* [What the task requires] Count the lines in the entries below that include the word "heatball". Give nothing but the number.

□ □ □

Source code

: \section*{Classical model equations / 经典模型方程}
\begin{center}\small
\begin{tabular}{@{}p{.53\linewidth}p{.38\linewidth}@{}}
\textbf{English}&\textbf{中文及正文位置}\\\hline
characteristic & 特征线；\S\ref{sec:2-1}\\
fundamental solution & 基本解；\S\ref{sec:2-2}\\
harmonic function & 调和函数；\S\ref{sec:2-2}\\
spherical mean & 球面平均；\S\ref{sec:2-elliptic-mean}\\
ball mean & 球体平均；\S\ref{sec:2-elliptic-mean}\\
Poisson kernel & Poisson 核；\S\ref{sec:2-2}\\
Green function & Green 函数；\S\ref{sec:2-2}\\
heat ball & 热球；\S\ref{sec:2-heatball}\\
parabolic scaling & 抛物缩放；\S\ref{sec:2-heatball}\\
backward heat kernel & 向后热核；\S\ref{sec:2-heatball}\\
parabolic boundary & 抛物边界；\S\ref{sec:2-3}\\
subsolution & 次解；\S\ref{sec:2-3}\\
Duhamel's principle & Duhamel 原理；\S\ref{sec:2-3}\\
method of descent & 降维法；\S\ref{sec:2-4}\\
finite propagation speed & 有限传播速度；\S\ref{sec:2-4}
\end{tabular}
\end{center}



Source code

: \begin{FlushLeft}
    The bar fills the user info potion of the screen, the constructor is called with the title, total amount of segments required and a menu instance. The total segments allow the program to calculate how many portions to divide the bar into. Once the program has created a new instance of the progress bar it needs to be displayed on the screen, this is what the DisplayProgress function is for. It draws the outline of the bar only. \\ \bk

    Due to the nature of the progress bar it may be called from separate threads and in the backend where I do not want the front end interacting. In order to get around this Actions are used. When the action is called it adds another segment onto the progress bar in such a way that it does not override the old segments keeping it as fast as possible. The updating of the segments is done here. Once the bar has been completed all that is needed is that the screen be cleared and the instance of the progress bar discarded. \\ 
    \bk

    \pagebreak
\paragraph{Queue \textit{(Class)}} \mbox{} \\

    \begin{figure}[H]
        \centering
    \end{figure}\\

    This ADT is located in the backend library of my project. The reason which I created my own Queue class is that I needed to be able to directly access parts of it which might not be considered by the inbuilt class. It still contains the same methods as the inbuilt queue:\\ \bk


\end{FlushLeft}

□ □ □

* [Completed task] 3